In a further embodiment, the video stream 212 may be transformed within a studio prior to broadcasting and be altered or "sweetened" through computer manipulation. The sweetening may comprise different types of manipulation of the different fields 202, 204 of the three-dimensional video stream 212. For instance, under this sweetening scheme, video may be added into the stream 212 through animation or inteφolation. Colors and tones may be changed. For instance, colors which appear to pop out of the screen may be added in instances, and colors which appear to regress into the screen may be added in other instances.

Shadowing effects may be added, objects may be added, and the two-dimensional video stream may be passed through the encoding and transforming module 210 in part, in whole, or not at all. The resultant sweetened video stream is then mastered into a recording 215 and distributed for viewing to the end stations 230. This distribution may be through video rental shops, direct cable, or through the broadcast network described above.

Selective Scaling A further aspect of the present invention is a system and method for selective scaling.
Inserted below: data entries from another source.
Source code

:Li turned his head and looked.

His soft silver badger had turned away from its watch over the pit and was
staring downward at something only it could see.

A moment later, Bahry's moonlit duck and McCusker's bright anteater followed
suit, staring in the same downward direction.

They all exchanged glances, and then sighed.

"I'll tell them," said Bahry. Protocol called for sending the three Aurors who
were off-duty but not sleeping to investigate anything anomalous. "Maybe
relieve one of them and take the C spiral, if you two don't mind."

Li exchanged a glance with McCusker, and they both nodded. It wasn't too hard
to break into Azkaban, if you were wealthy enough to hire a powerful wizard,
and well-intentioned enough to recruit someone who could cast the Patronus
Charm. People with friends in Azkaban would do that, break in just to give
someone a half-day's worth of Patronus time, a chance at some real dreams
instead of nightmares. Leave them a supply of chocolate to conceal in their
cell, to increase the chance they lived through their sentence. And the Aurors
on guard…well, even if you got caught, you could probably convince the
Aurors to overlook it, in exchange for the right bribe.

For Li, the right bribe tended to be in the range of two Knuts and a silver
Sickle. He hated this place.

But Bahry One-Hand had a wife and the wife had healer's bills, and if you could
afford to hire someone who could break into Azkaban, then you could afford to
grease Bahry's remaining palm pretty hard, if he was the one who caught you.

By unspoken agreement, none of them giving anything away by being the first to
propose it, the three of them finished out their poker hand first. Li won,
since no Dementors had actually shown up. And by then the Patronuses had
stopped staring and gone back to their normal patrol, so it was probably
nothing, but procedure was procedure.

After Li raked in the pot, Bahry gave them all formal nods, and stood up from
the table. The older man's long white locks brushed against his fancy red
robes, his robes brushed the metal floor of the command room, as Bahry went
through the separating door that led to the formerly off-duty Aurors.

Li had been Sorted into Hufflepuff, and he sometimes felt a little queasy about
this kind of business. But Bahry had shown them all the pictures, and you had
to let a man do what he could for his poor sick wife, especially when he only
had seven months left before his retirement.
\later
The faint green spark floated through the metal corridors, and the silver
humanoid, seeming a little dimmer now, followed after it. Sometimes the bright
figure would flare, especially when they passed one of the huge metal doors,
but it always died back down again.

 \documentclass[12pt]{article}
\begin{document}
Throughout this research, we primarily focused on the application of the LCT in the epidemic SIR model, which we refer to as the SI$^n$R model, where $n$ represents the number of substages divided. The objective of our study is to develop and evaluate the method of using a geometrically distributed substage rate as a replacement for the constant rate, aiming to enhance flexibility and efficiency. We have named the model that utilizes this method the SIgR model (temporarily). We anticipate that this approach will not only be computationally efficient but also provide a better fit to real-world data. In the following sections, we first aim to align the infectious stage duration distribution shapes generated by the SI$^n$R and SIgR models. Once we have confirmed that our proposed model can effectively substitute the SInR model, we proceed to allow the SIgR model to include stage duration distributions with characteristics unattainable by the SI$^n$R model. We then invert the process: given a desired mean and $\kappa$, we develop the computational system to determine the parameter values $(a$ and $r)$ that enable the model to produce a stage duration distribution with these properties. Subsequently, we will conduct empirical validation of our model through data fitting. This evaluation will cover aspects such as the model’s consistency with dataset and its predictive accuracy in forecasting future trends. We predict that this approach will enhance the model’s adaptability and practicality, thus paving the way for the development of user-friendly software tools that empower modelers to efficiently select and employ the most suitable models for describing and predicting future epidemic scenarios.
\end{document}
According to one embodiment of the present invention, selective scaling comprises expanding or reducing objects within a frame while leaving the background the same or scaling the background in the other direction. In one embodiment, the objects are chosen based on the pixel movement from frame to frame. By taking the difference in pixels from succeeding frames that change beyond a certain threshold, a shape can be isolated. This shape represents the movement or changes from frame to frame. Complete scene changes would be detected as a massive change and would not be scaled. Slight changes from one frame to the next would also not be scaled.

Referring to Figure 10, shown therein is a schematic block diagram of one embodiment of a selective scaling system. The system 250 comprises a video in line 252 on which digitized video is received into an incoming video sequence storage module 254. The storage module 254 disassembles the video into a plurality of frames and stores those individual frames temporarily on frame buffers 256. The buffers 256 are also used in the embodiments described above for effecting frame delays.

The differences in the individual pixels of the different frames stored in the frame buffers 256 is observed and calculated with a pixel difference sequence control. The differences between frames is stored in a pixel difference buffer 262. Using these differences, the outline of a shape of an object that is moving faster or more slowly than the remainder of objects in the frame is determined with a determine shape difference module 266.

Once a shape that is moving more or less than the remainder of objects in a frame is determined, the shape is scaled with a calculate scaling data module 268. In so doing, the shape may be scaled to pop out more from the screen, or to regress into the screen. In so doing, the shape is preferably transformed to have a lesser or greater temporal or spatial displacement from the other objects in the frame. This process is preferably conducted for all frames in which the shape is distinguishable as moving faster or slower than others in the frame. Thus, shapes can be made to "pop out" from the screen. In so doing, other objects or background could be scaled in the opposite direction, to further exaggerate movement of the shape.

The calculate scaling data module 268 temporarily stores the calculated transformation data in scaling data buffers 270, until the transformation can be completed by successive circuitry. Thus, a video control out module 260 coordinates, together with a master logic and timing control 264, the addition of the selectively scaled data into the frames. This is done through a scale shape logic module 272 which provides the scaling data from the buffers 270 to a scaling process 274 which in one embodiment operates similar to the embodiments discussed above, to temporally or spatially transform one field with respect to another, with the exception that the selected moving objects are transformed to a greater or lesser degree as described. Of course, only the object could be transformed, and the manner of so doing will be readily apparent from the present discussion and the transformation techniques discussed above.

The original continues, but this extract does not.